US-Aktien gab während der Sitzung nach, wobei der S&P 500 um 0,36 % fiel und nahe bei 6.964 schloss, was die Verluste zum zweiten Mal in Folge verlängerte. Der Nasdaq Composite fiel um 1,6 %, da Technologieaktien am stärksten unter dem Verkaufsdruck standen. Microsoft brach um mehr als 10 % ein, nachdem es trotz rekordhoher KI-Ausgaben ein langsameres Cloud-Wachstum meldetewas die schlechteste Tagesleistung seit 2020 darstellt. Tesla fiel um 1,2 %, nachdem es den ersten jährlichen Umsatzrückgang in der Unternehmensgeschichte verzeichnete. Oracle gab nach der Ankündigung der Einführung einer KI-gestützten Plattform um 3,1 % nach. Im Gegensatz dazu legte Meta um fast 9 % zu, nachdem die Umsatzaussichten die Erwartungen übertrafen, während IBM um 7,4 % zulegte und Caterpillar aufgrund stärker als erwarteter Gewinne um 4,1 % zulegte. Der Ausverkauf schien auf wachsende Bedenken hinsichtlich des Zeitplans für die Rendite der Hunderte von Milliarden Dollar zurückzuführen, die in die KI-Infrastruktur investiert wurdenwobei Händler sich fragen, ob die aktuellen Bewertungen die Monetarisierungsrisiken ausreichend berücksichtigen.

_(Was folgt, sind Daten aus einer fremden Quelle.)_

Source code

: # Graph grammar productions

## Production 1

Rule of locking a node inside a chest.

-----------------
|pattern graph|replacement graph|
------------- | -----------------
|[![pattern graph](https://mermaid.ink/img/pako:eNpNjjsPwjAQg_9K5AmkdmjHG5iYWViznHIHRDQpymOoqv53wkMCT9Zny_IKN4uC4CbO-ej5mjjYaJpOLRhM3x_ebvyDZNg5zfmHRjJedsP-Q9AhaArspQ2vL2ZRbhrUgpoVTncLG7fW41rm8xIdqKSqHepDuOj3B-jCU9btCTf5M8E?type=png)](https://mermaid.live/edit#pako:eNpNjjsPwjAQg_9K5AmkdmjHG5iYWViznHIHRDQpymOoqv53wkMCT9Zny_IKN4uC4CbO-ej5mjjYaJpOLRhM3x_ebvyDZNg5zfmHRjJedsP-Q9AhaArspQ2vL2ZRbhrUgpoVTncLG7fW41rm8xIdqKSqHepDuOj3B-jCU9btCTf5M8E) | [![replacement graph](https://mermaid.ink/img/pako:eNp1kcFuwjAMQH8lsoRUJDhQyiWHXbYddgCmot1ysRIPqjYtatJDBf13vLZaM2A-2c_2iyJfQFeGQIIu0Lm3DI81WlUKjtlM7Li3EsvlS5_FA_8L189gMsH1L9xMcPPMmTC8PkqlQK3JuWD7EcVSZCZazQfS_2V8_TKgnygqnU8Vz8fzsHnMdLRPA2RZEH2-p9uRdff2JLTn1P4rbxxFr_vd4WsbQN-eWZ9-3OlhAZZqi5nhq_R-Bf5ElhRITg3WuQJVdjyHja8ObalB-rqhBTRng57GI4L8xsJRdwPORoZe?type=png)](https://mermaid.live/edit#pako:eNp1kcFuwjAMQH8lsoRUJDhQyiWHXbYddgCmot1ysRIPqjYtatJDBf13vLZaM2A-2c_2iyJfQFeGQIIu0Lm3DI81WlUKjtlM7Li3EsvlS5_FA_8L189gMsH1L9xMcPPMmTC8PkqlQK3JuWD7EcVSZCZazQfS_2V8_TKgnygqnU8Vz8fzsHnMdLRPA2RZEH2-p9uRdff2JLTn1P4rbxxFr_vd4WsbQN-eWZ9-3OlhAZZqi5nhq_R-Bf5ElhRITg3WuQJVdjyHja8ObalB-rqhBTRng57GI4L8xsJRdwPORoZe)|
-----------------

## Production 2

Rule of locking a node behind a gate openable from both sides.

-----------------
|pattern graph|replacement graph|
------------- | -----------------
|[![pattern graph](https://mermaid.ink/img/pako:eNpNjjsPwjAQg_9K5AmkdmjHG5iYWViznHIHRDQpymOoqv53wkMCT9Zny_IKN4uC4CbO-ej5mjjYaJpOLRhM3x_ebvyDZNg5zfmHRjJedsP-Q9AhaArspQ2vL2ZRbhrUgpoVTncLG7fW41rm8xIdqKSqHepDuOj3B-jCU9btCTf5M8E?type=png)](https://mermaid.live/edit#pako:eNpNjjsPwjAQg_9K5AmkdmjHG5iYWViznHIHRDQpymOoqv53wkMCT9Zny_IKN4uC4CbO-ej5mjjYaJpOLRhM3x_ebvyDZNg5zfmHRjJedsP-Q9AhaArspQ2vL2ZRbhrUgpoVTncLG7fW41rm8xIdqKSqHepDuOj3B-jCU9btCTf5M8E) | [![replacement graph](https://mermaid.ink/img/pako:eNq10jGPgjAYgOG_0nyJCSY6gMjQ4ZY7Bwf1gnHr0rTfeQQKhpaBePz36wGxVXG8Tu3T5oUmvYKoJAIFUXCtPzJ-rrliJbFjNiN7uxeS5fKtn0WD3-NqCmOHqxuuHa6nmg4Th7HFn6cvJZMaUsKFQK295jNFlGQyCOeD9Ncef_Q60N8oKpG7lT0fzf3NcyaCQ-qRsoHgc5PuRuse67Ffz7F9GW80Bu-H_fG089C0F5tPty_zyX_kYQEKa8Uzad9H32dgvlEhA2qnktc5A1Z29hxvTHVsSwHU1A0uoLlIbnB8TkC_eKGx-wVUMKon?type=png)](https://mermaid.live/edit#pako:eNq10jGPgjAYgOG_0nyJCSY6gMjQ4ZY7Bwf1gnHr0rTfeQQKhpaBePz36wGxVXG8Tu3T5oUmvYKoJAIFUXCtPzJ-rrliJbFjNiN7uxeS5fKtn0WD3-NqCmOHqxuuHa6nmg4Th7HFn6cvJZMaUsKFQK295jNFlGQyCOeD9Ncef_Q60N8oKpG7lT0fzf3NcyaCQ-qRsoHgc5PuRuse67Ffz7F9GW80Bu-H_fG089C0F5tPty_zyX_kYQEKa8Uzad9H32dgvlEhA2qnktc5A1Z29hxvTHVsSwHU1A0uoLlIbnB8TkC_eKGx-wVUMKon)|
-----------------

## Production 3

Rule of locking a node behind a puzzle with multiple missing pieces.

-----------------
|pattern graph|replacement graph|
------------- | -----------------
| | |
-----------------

WTI-Rohöl verzeichnete die stärksten Zuwächse der Sitzung und stieg um 3,06 % auf einen Schlusskurs von etwa 65,10 $ pro Barrel. Der starke Anstieg nach oben korrelierte direkt mit Die eskalierende Rhetorik von Präsident Trump gegenüber dem IranEr warnte davor, dass eine US-Marineflotte auf den Persischen Golf zusteuere, und drohte mit Militärschlägen, falls es Teheran nicht gelingt, ein Abkommen über die Nichtverbreitung von Atomwaffen auszuhandeln. Brent-Rohöl überstieg zum ersten Mal seit September die 70-Dollar-Marke pro Barrel, was die Bedenken des Marktes über mögliche Lieferunterbrechungen aus dem Iran widerspiegelt, der täglich mehr als 3 Millionen Barrel produziert und etwa 1,2 bis 1,4 Millionen Barrel pro Tag nach China exportiert. Die geopolitische Risikoprämie, die den Ölmärkten zugefügt wurde, überschattete alle Nachfragebedenken im Zusammenhang mit dem Aktienausverkauf.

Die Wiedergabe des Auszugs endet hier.